Segunda-feira, 15 de julho de 2024

Voltar PT pressiona o ministro da Fazenda para “vencer eleição” e ele reage à presidente do partido e diz não ser verdade que déficit público faz a economia crescer

A meta de déficit zero para 2024 voltou a provocar divergências no PT. Na conferência eleitoral do partido, o ministro da Fazenda Fernando Haddad defendeu o controle de gastos diante dos ataques da presidente da sigla, Gleisi Hoffmann, e do líder do governo na Câmara, José Guimarães (PT-CE).

Haddad e Gleisi discordaram sobre a relação entre o resultado primário e o crescimento da economia. Haddad disse não haver correspondência entre déficit e avanço do PIB. Gleisi criticou a meta zero e defendeu a flexibilização. O partido está de olho nas eleições de 2024 e teme os efeitos do ajuste fiscal.

Haddad citou o exemplo das gestões anteriores de Lula, em que houve superávit primário de 2% e a economia cresceu, em média, 4%.

“Não é verdade que déficit faz crescer. De dez anos para cá, a gente fez R$ 1,7 trilhão de déficit e a economia não cresceu. Não existe essa correspondência.” Gleisi afirmara, mais cedo, que o déficit de 2023 se aproximava de 2%. Mais tarde, Guimarães discursou e fez coro com Gleisi, deixando clara a razão: “Se tiver que fazer déficit, vamos fazer, ou a gente não ganha a eleição”.

Lindbergh

O deputado Lindbergh Farias (RJ), integrante da ala do PT que critica em público a meta de zerar o rombo das contas públicas ano que vem, foi às redes sociais nesse domingo (10), para rebater declarações do ministro da Fazenda, Fernando Haddad, sobre contas públicas e crescimento da economia. O chefe da equipe econômica discordou da presidente do partido, Gleisi Hoffmann, e disse não ser verdade que o déficit fiscal gera crescimento econômico.

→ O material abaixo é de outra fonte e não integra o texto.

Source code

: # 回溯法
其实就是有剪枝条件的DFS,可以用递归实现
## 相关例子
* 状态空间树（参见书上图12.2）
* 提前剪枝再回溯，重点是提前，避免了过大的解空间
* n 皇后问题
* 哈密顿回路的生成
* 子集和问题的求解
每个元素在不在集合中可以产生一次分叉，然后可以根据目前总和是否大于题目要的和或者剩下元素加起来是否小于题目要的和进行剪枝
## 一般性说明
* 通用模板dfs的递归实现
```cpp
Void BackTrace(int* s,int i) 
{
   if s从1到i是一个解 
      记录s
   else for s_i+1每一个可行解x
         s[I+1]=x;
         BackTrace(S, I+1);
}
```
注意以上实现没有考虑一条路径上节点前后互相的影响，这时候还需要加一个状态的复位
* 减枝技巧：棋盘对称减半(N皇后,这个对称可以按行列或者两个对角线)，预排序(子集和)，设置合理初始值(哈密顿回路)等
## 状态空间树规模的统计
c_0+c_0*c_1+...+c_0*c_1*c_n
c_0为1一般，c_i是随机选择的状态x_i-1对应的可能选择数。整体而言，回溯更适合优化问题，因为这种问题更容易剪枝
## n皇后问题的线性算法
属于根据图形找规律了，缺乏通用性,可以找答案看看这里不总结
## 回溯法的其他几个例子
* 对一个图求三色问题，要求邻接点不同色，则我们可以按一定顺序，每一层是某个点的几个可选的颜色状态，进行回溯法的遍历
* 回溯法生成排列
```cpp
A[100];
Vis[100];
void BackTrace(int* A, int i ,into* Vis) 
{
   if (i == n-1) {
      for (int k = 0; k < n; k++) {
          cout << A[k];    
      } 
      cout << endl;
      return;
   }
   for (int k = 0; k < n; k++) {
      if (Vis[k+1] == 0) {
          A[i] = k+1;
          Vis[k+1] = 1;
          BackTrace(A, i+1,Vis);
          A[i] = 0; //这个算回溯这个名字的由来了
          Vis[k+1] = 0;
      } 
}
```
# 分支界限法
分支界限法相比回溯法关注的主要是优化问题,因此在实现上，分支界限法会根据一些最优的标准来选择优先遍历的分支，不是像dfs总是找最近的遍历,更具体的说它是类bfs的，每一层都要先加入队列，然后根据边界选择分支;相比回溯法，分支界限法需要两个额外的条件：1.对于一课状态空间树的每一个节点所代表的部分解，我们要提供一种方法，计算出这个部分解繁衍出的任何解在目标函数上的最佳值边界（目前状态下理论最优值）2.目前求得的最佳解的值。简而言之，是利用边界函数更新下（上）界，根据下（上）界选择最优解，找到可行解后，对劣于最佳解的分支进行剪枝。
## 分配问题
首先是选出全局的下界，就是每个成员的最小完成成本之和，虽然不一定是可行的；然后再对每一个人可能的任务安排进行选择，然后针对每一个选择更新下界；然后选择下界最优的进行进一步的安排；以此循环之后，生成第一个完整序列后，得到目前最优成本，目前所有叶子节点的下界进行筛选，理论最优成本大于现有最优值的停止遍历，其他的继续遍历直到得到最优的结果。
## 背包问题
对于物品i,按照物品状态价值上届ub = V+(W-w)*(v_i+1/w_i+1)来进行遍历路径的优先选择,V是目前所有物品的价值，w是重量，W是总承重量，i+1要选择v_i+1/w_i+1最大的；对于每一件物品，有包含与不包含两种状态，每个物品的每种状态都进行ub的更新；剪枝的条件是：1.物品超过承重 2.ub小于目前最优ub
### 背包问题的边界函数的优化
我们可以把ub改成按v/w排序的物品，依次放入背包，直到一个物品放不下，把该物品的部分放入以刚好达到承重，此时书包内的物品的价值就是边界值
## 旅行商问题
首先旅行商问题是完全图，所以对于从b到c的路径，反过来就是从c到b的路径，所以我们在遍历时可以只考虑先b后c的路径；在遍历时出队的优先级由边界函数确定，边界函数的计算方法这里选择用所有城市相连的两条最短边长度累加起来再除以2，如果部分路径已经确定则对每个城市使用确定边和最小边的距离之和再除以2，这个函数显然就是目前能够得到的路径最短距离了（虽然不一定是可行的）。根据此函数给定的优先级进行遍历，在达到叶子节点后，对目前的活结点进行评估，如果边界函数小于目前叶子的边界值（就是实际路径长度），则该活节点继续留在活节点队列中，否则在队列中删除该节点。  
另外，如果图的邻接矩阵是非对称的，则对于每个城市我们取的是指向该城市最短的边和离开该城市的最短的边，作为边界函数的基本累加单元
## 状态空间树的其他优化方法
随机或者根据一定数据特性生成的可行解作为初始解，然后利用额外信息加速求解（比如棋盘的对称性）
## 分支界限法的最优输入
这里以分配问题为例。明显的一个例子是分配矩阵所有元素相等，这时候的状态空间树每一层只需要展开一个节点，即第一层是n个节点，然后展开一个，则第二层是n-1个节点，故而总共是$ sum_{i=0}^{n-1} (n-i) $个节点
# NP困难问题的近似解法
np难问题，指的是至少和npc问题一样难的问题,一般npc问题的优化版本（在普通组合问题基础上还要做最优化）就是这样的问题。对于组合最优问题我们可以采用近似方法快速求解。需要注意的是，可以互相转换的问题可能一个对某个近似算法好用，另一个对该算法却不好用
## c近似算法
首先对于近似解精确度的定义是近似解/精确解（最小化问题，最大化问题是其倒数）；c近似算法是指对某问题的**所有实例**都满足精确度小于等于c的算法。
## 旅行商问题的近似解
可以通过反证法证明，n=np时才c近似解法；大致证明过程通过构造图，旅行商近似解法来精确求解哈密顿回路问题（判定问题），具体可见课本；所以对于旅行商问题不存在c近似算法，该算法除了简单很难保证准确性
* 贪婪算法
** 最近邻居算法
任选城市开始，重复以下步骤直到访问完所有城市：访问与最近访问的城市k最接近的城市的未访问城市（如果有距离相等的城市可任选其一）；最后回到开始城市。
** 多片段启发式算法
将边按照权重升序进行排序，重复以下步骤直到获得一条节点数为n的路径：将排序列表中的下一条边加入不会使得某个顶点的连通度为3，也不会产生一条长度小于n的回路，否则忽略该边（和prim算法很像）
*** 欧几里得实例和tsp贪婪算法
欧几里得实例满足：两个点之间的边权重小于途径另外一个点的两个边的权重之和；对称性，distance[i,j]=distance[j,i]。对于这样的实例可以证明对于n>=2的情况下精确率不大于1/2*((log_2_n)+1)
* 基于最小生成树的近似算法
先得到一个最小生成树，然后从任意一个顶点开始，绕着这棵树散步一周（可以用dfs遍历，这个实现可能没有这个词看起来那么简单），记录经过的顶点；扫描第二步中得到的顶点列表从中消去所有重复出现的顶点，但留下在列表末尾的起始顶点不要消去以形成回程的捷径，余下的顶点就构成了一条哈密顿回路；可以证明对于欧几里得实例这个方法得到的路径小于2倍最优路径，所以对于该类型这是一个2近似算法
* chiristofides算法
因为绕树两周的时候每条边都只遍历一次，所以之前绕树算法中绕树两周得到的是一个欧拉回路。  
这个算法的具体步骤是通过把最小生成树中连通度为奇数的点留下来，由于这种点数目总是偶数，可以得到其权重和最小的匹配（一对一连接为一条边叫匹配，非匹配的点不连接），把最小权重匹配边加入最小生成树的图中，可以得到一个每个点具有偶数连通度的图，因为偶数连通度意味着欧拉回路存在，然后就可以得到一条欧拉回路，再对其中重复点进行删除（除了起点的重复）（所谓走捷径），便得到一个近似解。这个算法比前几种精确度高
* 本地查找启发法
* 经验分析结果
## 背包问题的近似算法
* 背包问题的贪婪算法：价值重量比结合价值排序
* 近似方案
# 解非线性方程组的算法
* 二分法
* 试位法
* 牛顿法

Na rede social X (antigo Twitter), o deputado chamou a fala de Haddad de “sofisma”. “De fato, déficits aparecem com mais frequência em momentos de desaceleração econômica. Agora, é inquestionável que estímulos fiscais em situações de baixo crescimento, como devemos enfrentar em 2024, têm sim um papel enorme no crescimento do PIB”, escreveu Lindbergh.

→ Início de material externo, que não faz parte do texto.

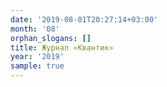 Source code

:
 ```yaml
---
date: '2019-08-01T20:27:14+03:00'
month: '08'
orphan_slogans: []
title: Журнал «Квантик»
year: '2019'
sample: true
---
```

Reforçando o discurso da ala do governo que teme que o déficit zero pretendido pela Fazenda leve a bloqueios de emendas e investimentos do Programa de Aceleração do Crescimento em 2024, quando ocorrem as eleições municipais, o parlamentar, que é companheiro de Gleisi, afirmou que a meta de Haddad pode levar a um contingenciamento de R$ 53 bilhões em obras do PAC.

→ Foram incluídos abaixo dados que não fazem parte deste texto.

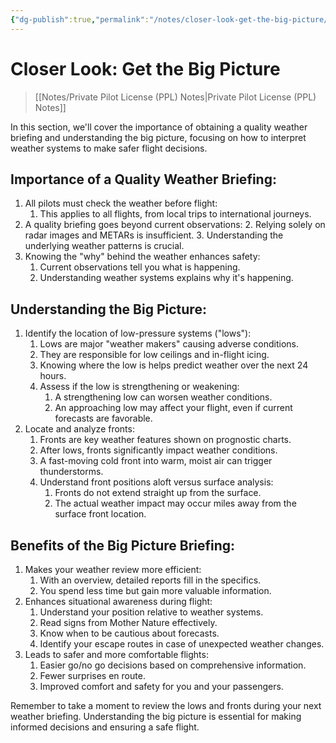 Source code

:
```yaml
---
{"dg-publish":true,"permalink":"/notes/closer-look-get-the-big-picture/","title":"Closer Look: Get the Big Picture","tags":["aviation","classnotes"]}
---
```



# Closer Look: Get the Big Picture
> [[Notes/Private Pilot License (PPL) Notes\|Private Pilot License (PPL) Notes]]

In this section, we'll cover the importance of obtaining a quality weather briefing and understanding the big picture, focusing on how to interpret weather systems to make safer flight decisions.

## Importance of a Quality Weather Briefing:

1. All pilots must check the weather before flight:
    1. This applies to all flights, from local trips to international journeys.
2. A quality briefing goes beyond current observations:
    2. Relying solely on radar images and METARs is insufficient.
    3. Understanding the underlying weather patterns is crucial.
3. Knowing the "why" behind the weather enhances safety:
    1. Current observations tell you what is happening.
    2. Understanding weather systems explains why it's happening.

## Understanding the Big Picture:

1. Identify the location of low-pressure systems ("lows"):
    1. Lows are major "weather makers" causing adverse conditions.
    2. They are responsible for low ceilings and in-flight icing.
    3. Knowing where the low is helps predict weather over the next 24 hours.
    4. Assess if the low is strengthening or weakening:
        1. A strengthening low can worsen weather conditions.
        2. An approaching low may affect your flight, even if current forecasts are favorable.
2. Locate and analyze fronts:
    1. Fronts are key weather features shown on prognostic charts.
    2. After lows, fronts significantly impact weather conditions.
    3. A fast-moving cold front into warm, moist air can trigger thunderstorms.
    4. Understand front positions aloft versus surface analysis:
        1. Fronts do not extend straight up from the surface.
        2. The actual weather impact may occur miles away from the surface front location.

## Benefits of the Big Picture Briefing:

1. Makes your weather review more efficient:
    1. With an overview, detailed reports fill in the specifics.
    2. You spend less time but gain more valuable information.
2. Enhances situational awareness during flight:
    1. Understand your position relative to weather systems.
    2. Read signs from Mother Nature effectively.
    3. Know when to be cautious about forecasts.
    4. Identify your escape routes in case of unexpected weather changes.
3. Leads to safer and more comfortable flights:
    1. Easier go/no go decisions based on comprehensive information.
    2. Fewer surprises en route.
    3. Improved comfort and safety for you and your passengers.

Remember to take a moment to review the lows and fronts during your next weather briefing. Understanding the big picture is essential for making informed decisions and ensuring a safe flight.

“Vamos cortar Minha Casa Minha Vida? Cortar investimentos públicos? Não é o déficit que gera crescimento. São os investimentos possibilitados, os empregos contratados que geram. Qual o problema de termos um déficit em 2024 para garantir investimentos e renda e impulsionar o CRESCIMENTO SIM da economia. O déficit dos EUA está em -5,5, França-3,3, Alemanha, -2,1″, escreveu o deputado.

Lindbergh também fez referência a uma declaração de Gleisi para defender que o “sucesso do governo Lula” será buscado com outro tipo de meta, a de crescimento médio de 4% do Produto Interno Bruto (PIB) ao ano.